Svetlana Katok (born May 1, 1947) is a Russian-American mathematician and a professor of mathematics at Pennsylvania State University.

== Education and career ==
Katok grew up in Moscow, and earned a master's degree from Moscow State University in 1969; however, due to the antisemitic and anti-intelligentsia policies of the time, she was denied admission to the doctoral program there and instead worked for several years in the area of early and secondary mathematical education.

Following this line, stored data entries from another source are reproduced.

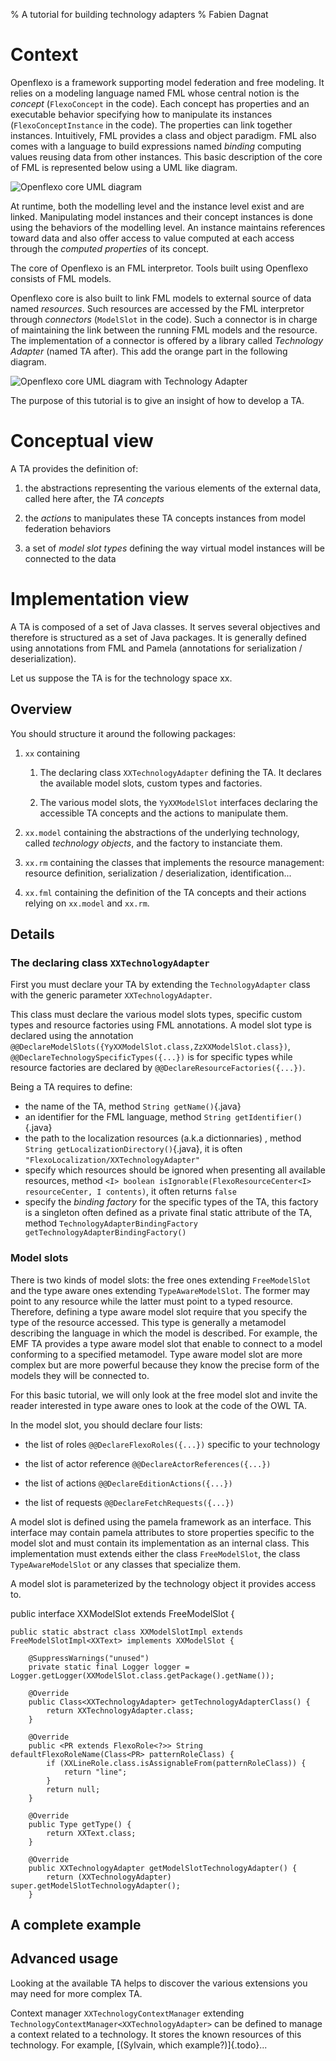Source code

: % A tutorial for building technology adapters
% Fabien Dagnat

# Context

Openflexo is a framework supporting model federation and free
modeling. It relies on a modeling language named FML whose central
notion is the *concept* (`FlexoConcept` in the code). Each concept has
properties and an executable behavior specifying how to manipulate its
instances (`FlexoConceptInstance` in the code). The properties can
link together instances. Intuitively, FML provides a class and object
paradigm. FML also comes with a language to build expressions named
*binding* computing values reusing data from other instances. This
basic description of the core of FML is represented below using a UML
like diagram.

![](img/model.png "Openflexo core UML diagram")

At runtime, both the modelling level and the instance level exist and
are linked. Manipulating model instances and their concept instances
is done using the behaviors of the modelling level. An instance
maintains references toward data and also offer access to value
computed at each access through the *computed properties* of its
concept.

The core of Openflexo is an FML interpretor. Tools built using
Openflexo consists of FML models.

Openflexo core is also built to link FML models to external source of
data named *resources*. Such resources are accessed by the FML
interpretor through *connectors* (`ModelSlot` in the code). Such a
connector is in charge of maintaining the link between the running FML
models and the resource. The implementation of a connector is offered
by a library called *Technology Adapter* (named TA after). This add
the orange part in the following diagram.

![](img/model2.png "Openflexo core UML diagram with Technology Adapter")

The purpose of this tutorial is to give an insight of how to develop a
TA.

# Conceptual view

A TA provides the definition of:

  1) the abstractions representing the various elements of the
external data, called here after, the *TA concepts*

  2) the *actions* to manipulates these TA concepts instances from
  model federation behaviors

  3) a set of *model slot types* defining the way virtual model
  instances will be connected to the data

# Implementation view

A TA is composed of a set of Java classes. It serves several
objectives and therefore is structured as a set of Java packages. It
is generally defined using annotations from FML and Pamela
(annotations for serialization / deserialization).

Let us suppose the TA is for the technology space xx.

## Overview

You should structure it around the following packages:

1) `xx` containing

    1) The declaring class `XXTechnologyAdapter` defining the TA. It declares the available model slots, custom types and factories.

    2) The various model slots, the `YyXXModelSlot` interfaces declaring the accessible TA concepts and the actions to manipulate them.

2) `xx.model` containing the abstractions of the underlying
technology, called *technology objects*, and the factory to
instanciate them.

3) `xx.rm` containing the classes that implements the resource
management: resource definition, serialization / deserialization,
identification...

4) `xx.fml` containing the definition of the TA concepts and their actions relying on `xx.model` and `xx.rm`.


## Details

### The declaring class `XXTechnologyAdapter`

First you must declare your TA by extending the `TechnologyAdapter`
class with the generic parameter `XXTechnologyAdapter`.

This class must declare the various model slots types, specific
custom types and resource factories using FML annotations. A model
slot type is declared using the annotation
`@@DeclareModelSlots({YyXXModelSlot.class,ZzXXModelSlot.class})`,
`@@DeclareTechnologySpecificTypes({...})` is for specific types while
resource factories are declared by
`@@DeclareResourceFactories({...})`.

Being a TA requires to define:

* the name of the TA, method `String getName()`{.java}
* an identifier for the FML language, method `String getIdentifier()`{.java}
* the path to the localization resources (a.k.a dictionnaries) , method `String getLocalizationDirectory()`{.java}, it is often `"FlexoLocalization/XXTechnologyAdapter"`
* specify which resources should be ignored when presenting all available resources, method `<I> boolean isIgnorable(FlexoResourceCenter<I> resourceCenter, I contents)`, it often returns `false`
* specify the *binding factory* for the specific types of the TA, this factory is a singleton often defined as a private final static attribute of the TA, method `TechnologyAdapterBindingFactory getTechnologyAdapterBindingFactory()`

### Model slots

There is two kinds of model slots: the free ones extending
`FreeModelSlot` and the type aware ones extending
`TypeAwareModelSlot`. The former may point to any resource while the
latter must point to a typed resource. Therefore, defining a type
aware model slot require that you specify the type of the resource
accessed. This type is generally a metamodel describing the language
in which the model is described. For example, the EMF TA provides a
type aware model slot that enable to connect to a model conforming to
a specified metamodel. Type aware model slot are more complex but are
more powerful because they know the precise form of the models they
will be connected to.

For this basic tutorial, we will only look at the free model slot and
invite the reader interested in type aware ones to look at the code of
the OWL TA.

In the model slot, you should declare four lists:

* the list of roles `@@DeclareFlexoRoles({...})` specific to your technology
<!---
XXLineRole.class
-->
* the list of actor reference `@@DeclareActorReferences({...})`
<!---
XXLineActorReference.class
-->
* the list of actions `@@DeclareEditionActions({...})`
<!---
AddXXLine.class
-->
* the list of requests `@@DeclareFetchRequests({...})`
<!---
SelectUniqueXXLine.class, SelectXXLine.class
-->

A model slot is defined using the pamela framework as an interface.
This interface may contain pamela attributes to store properties
specific to the model slot and must contain its implementation as an
internal class. This implementation must extends either the class
`FreeModelSlot`, the class `TypeAwareModelSlot` or any classes that
specialize them.

A model slot is parameterized by the technology object it provides
access to.

public interface XXModelSlot extends FreeModelSlot<XXText> {

	public static abstract class XXModelSlotImpl extends FreeModelSlotImpl<XXText> implements XXModelSlot {

		@SuppressWarnings("unused")
		private static final Logger logger = Logger.getLogger(XXModelSlot.class.getPackage().getName());

		@Override
		public Class<XXTechnologyAdapter> getTechnologyAdapterClass() {
			return XXTechnologyAdapter.class;
		}

		@Override
		public <PR extends FlexoRole<?>> String defaultFlexoRoleName(Class<PR> patternRoleClass) {
			if (XXLineRole.class.isAssignableFrom(patternRoleClass)) {
				return "line";
			}
			return null;
		}

		@Override
		public Type getType() {
			return XXText.class;
		}

		@Override
		public XXTechnologyAdapter getModelSlotTechnologyAdapter() {
			return (XXTechnologyAdapter) super.getModelSlotTechnologyAdapter();
		}



## A complete example





## Advanced usage

Looking at the available TA helps to discover the various extensions
you may need for more complex TA.


Context manager `XXTechnologyContextManager` extending
`TechnologyContextManager<XXTechnologyAdapter>` can be defined to
manage a context related to a technology. It stores the known
resources of this technology. For example, [(Sylvain, which example?)]{.todo}...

She immigrated to the US in 1978, and earned her doctorate from the University of Maryland, College Park in 1983 under the supervision of Don Zagier. She joined the Pennsylvania State University faculty in 1990.

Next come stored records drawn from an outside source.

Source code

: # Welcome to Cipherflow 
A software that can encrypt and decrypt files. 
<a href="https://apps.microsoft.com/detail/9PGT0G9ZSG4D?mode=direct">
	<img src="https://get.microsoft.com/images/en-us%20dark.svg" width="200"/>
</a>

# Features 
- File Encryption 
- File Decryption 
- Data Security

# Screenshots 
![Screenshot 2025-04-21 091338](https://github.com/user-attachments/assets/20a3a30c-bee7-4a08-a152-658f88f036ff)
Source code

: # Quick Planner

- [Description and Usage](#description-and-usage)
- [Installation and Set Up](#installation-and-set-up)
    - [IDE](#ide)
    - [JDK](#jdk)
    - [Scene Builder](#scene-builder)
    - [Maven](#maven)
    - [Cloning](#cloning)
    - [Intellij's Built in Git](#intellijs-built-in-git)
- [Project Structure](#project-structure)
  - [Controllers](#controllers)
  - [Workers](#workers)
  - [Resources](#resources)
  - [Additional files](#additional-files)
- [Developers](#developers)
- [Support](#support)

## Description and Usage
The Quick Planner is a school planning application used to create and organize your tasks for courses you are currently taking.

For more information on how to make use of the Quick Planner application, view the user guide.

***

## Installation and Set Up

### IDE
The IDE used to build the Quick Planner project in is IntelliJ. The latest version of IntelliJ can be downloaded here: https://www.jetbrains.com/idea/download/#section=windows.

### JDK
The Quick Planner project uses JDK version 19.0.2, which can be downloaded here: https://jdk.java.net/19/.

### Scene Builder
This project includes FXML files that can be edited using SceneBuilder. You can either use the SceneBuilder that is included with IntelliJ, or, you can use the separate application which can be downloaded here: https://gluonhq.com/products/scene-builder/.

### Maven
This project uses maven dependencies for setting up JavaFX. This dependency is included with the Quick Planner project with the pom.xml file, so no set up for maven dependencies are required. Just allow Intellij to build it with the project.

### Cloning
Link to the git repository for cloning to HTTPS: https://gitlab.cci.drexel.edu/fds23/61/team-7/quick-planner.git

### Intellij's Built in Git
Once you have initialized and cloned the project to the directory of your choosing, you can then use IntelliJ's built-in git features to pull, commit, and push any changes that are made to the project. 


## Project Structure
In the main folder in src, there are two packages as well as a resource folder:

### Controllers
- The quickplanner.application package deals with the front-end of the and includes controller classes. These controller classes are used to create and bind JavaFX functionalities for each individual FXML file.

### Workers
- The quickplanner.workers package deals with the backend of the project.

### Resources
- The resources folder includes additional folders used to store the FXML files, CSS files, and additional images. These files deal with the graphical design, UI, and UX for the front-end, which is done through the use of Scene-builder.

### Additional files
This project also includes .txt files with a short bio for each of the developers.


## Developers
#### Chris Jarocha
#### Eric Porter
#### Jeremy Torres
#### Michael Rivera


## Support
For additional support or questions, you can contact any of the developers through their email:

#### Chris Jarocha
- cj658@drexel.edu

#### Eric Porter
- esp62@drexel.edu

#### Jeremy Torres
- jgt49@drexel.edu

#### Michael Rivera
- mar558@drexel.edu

Katok founded the Electronic Research Announcements of the American Mathematical Society in 1995; it was renamed in 2007 to the Electronic Research Announcements in Mathematical Sciences, and she remains its managing editor.

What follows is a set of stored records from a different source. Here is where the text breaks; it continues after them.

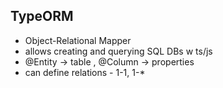 ## TypeORM

- Object-Relational Mapper
- allows creating and querying SQL DBs w ts/js
- @Entity -> table , @Column -> properties
- can define relations - 1-1, 1-*



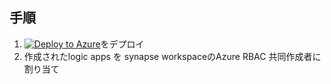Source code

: ## 手順

1. [![Deploy to Azure](https://aka.ms/deploytoazurebutton)](https://portal.azure.com/#create/Microsoft.Template/uri/https%3A%2F%2Fraw.githubusercontent.com%2Fryoma-nagata%2FSynapseAutoStop%2Fmaster%2Finfra%2Flogicapps.json)をデプロイ
1. 作成されたlogic apps を synapse workspaceのAzure RBAC 共同作成者に割り当て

Katok was an American Mathematical Society (AMS) Council member at large.

== Books ==
Katok is the author of:
- Fuchsian Groups, Chicago Lectures in Mathematics, University of Chicago Press, 1992. Russian edition, Faktorial Press, Moscow, 2002.
- p-adic Analysis Compared with Real, Student Mathematical Library, vol. 37, American Math. Soc., 2007. Russian edition, MCCME Press, Moscow, 2004.
Additionally, she coedited the book MASS Selecta: Teaching and learning advanced undergraduate mathematics (American Math. Soc., 2003).

== Awards and honors ==
Katok was the 2004 Emmy Noether Lecturer of the Association for Women in Mathematics. In 2012 she and her husband, mathematician Anatole Katok, both became fellows of the American Mathematical Society.